▶ **Try it**
Whenever a line in the data holds the string "içerik", copy that line.

◆ ◆ ◆

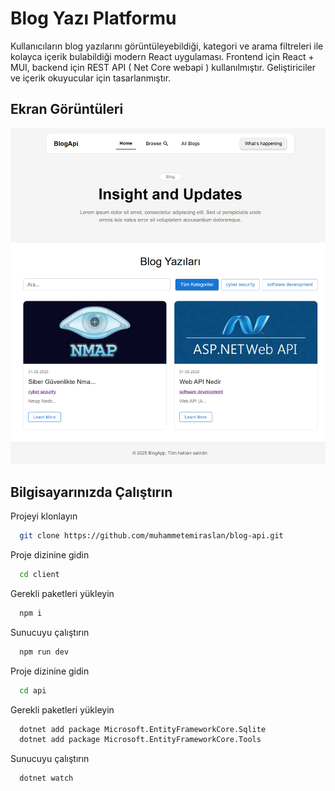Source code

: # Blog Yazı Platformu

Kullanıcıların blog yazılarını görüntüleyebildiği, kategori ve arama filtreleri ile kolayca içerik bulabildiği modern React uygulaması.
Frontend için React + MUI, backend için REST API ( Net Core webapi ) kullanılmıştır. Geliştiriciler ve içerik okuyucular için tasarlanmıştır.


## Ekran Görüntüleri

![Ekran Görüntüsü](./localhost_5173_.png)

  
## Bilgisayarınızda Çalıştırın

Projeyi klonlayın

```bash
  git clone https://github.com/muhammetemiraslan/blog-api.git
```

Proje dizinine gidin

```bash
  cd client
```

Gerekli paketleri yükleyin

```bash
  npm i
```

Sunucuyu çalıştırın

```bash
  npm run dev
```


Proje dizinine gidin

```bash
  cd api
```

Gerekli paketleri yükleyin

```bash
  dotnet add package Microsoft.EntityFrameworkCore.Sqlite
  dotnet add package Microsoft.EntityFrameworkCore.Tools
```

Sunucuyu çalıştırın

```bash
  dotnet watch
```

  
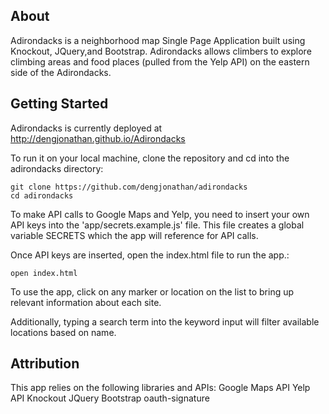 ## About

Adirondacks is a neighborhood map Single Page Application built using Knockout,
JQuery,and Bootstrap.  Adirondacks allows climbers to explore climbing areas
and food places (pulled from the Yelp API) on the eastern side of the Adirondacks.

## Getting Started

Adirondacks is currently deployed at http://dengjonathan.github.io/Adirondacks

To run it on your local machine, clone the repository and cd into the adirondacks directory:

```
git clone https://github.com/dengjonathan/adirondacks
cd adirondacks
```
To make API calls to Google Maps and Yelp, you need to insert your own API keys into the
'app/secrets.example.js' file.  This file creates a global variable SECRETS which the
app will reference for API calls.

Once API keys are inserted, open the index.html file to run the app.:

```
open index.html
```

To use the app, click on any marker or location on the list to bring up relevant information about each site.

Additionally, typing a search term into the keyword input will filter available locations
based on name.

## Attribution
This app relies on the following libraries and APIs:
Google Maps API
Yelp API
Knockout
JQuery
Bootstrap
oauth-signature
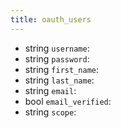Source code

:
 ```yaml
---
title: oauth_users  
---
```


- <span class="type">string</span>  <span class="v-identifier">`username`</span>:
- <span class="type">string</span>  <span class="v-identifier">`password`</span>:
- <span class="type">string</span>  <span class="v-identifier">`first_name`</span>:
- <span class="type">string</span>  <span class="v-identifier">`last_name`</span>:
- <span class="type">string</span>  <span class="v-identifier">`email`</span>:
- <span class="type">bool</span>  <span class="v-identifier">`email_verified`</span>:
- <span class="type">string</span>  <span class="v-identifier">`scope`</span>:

◆ ◆ ◆

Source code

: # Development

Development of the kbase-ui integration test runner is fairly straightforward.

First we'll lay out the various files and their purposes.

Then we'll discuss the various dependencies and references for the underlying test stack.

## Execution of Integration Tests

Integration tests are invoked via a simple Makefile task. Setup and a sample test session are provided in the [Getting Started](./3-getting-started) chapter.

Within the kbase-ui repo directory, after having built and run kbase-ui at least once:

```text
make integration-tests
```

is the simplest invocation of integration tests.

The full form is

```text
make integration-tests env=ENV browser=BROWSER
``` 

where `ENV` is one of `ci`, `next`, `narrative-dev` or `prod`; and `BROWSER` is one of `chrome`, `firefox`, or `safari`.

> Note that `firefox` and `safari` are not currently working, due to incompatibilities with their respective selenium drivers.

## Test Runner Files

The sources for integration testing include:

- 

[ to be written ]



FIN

◆ ◆ ◆

▶ **Exercise output**
Kullanıcıların blog yazılarını görüntüleyebildiği, kategori ve arama filtreleri ile kolayca içerik bulabildiği modern React uygulaması.
Frontend için React + MUI, backend için REST API ( Net Core webapi ) kullanılmıştır. Geliştiriciler ve içerik okuyucular için tasarlanmıştır.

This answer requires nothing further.